### [Given information]
□ □ □ □ □

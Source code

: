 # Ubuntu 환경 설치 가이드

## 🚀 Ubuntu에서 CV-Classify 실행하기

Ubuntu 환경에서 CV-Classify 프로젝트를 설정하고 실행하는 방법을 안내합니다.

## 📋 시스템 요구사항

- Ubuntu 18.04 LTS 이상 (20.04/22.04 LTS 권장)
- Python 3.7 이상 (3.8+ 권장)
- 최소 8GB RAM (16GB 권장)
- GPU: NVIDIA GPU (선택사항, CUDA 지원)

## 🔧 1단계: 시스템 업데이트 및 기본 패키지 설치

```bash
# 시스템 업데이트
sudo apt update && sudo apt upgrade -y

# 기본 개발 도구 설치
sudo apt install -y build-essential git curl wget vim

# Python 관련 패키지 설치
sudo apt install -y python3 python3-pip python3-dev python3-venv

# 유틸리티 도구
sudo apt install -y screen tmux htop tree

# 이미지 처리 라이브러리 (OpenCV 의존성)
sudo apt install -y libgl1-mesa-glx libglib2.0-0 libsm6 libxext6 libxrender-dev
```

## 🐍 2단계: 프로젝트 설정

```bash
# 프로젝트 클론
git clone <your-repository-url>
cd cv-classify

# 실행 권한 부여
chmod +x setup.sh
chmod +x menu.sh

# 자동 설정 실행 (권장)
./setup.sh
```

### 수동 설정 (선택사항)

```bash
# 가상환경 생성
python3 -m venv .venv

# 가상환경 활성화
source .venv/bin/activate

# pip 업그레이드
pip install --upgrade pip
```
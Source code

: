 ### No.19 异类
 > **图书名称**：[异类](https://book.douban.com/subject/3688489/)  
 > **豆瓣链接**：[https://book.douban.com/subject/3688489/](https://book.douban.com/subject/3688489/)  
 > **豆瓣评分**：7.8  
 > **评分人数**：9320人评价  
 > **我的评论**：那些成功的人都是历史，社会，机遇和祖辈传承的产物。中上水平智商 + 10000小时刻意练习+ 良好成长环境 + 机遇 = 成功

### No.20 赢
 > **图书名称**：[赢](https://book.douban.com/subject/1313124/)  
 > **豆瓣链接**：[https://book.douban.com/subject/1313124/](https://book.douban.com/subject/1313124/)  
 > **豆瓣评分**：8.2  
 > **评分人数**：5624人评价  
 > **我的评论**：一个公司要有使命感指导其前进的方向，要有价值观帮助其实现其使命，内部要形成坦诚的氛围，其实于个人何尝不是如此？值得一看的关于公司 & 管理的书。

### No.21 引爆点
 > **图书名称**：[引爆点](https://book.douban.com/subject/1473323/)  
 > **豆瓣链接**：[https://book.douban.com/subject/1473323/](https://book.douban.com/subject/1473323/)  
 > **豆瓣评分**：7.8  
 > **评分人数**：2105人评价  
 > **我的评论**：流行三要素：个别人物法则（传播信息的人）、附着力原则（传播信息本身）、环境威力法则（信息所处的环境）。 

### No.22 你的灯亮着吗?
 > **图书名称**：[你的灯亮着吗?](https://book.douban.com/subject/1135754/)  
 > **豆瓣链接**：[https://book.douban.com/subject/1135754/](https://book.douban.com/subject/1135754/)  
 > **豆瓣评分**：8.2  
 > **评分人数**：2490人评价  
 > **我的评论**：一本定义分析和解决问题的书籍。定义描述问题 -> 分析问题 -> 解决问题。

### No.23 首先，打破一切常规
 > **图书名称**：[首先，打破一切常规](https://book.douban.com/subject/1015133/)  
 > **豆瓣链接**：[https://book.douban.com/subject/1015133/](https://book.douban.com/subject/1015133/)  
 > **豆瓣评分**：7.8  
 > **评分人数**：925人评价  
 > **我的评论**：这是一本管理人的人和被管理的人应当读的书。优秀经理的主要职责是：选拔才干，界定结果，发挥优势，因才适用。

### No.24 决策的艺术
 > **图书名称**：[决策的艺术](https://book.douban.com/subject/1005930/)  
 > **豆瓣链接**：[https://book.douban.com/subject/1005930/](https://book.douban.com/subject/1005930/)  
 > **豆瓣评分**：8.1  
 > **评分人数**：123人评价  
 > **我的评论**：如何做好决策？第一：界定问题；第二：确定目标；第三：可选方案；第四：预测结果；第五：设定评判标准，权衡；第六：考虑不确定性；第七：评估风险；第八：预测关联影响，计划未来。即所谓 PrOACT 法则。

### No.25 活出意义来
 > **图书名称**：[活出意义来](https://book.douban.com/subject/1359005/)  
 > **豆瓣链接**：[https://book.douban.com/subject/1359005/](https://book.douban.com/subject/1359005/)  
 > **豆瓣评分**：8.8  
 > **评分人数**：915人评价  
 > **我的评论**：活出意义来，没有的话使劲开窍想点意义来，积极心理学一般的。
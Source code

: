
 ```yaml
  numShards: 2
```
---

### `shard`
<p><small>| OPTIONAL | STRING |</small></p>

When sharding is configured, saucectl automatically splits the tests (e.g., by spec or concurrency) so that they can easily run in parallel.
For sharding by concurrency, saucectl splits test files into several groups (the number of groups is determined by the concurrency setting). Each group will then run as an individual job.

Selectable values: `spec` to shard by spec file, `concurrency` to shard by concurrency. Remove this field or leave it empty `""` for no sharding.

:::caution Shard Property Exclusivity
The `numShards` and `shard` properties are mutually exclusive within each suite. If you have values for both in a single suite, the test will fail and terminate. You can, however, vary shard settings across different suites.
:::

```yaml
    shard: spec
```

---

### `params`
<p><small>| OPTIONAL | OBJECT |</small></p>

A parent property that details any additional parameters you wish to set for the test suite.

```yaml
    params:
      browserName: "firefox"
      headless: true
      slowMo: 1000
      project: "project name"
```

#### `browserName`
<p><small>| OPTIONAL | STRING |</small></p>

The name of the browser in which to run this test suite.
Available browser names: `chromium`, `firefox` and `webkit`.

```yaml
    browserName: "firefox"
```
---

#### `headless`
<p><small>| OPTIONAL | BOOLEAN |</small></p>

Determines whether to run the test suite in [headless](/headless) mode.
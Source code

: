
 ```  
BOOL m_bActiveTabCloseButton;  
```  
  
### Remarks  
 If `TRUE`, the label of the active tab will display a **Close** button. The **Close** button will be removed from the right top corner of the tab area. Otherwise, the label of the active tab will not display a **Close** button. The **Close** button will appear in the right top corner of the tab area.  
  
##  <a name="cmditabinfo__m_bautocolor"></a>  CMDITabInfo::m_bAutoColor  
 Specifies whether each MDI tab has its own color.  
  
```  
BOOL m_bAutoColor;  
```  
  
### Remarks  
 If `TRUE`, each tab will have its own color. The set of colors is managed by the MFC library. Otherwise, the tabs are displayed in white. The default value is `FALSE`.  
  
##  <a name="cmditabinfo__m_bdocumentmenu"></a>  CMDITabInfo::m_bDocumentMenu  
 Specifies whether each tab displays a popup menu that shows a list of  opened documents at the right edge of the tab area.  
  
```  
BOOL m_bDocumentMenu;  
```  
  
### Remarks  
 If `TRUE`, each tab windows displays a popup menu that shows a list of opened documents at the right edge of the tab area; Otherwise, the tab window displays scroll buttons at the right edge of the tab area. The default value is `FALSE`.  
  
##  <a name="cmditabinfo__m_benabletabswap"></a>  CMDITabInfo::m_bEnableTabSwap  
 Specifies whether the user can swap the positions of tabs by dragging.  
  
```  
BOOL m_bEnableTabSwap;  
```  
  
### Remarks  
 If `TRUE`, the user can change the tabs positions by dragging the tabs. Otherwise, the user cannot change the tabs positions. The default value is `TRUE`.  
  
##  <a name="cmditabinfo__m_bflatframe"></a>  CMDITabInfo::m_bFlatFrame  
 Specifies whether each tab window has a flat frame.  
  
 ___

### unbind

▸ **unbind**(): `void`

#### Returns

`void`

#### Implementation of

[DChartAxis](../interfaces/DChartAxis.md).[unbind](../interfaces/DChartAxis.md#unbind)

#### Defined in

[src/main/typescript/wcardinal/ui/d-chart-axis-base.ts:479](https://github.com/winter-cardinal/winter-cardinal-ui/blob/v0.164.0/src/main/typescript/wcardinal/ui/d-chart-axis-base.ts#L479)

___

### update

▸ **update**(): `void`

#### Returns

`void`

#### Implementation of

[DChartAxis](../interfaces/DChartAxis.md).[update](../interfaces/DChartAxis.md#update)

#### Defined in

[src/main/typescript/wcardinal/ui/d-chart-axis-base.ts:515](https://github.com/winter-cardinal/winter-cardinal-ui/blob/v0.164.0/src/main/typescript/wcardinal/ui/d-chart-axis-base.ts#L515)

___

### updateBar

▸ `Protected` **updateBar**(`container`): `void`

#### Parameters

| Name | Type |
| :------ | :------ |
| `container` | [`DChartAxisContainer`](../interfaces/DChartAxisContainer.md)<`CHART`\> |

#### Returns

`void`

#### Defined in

□ □ □ □ □

### [Directions for this task]
Look through the entries above. Copy each line in which the string "blob" occurs.

### [Written response]
[src/main/typescript/wcardinal/ui/d-chart-axis-base.ts:479](https://github.com/winter-cardinal/winter-cardinal-ui/blob/v0.164.0/src/main/typescript/wcardinal/ui/d-chart-axis-base.ts#L479)
[src/main/typescript/wcardinal/ui/d-chart-axis-base.ts:515](https://github.com/winter-cardinal/winter-cardinal-ui/blob/v0.164.0/src/main/typescript/wcardinal/ui/d-chart-axis-base.ts#L515)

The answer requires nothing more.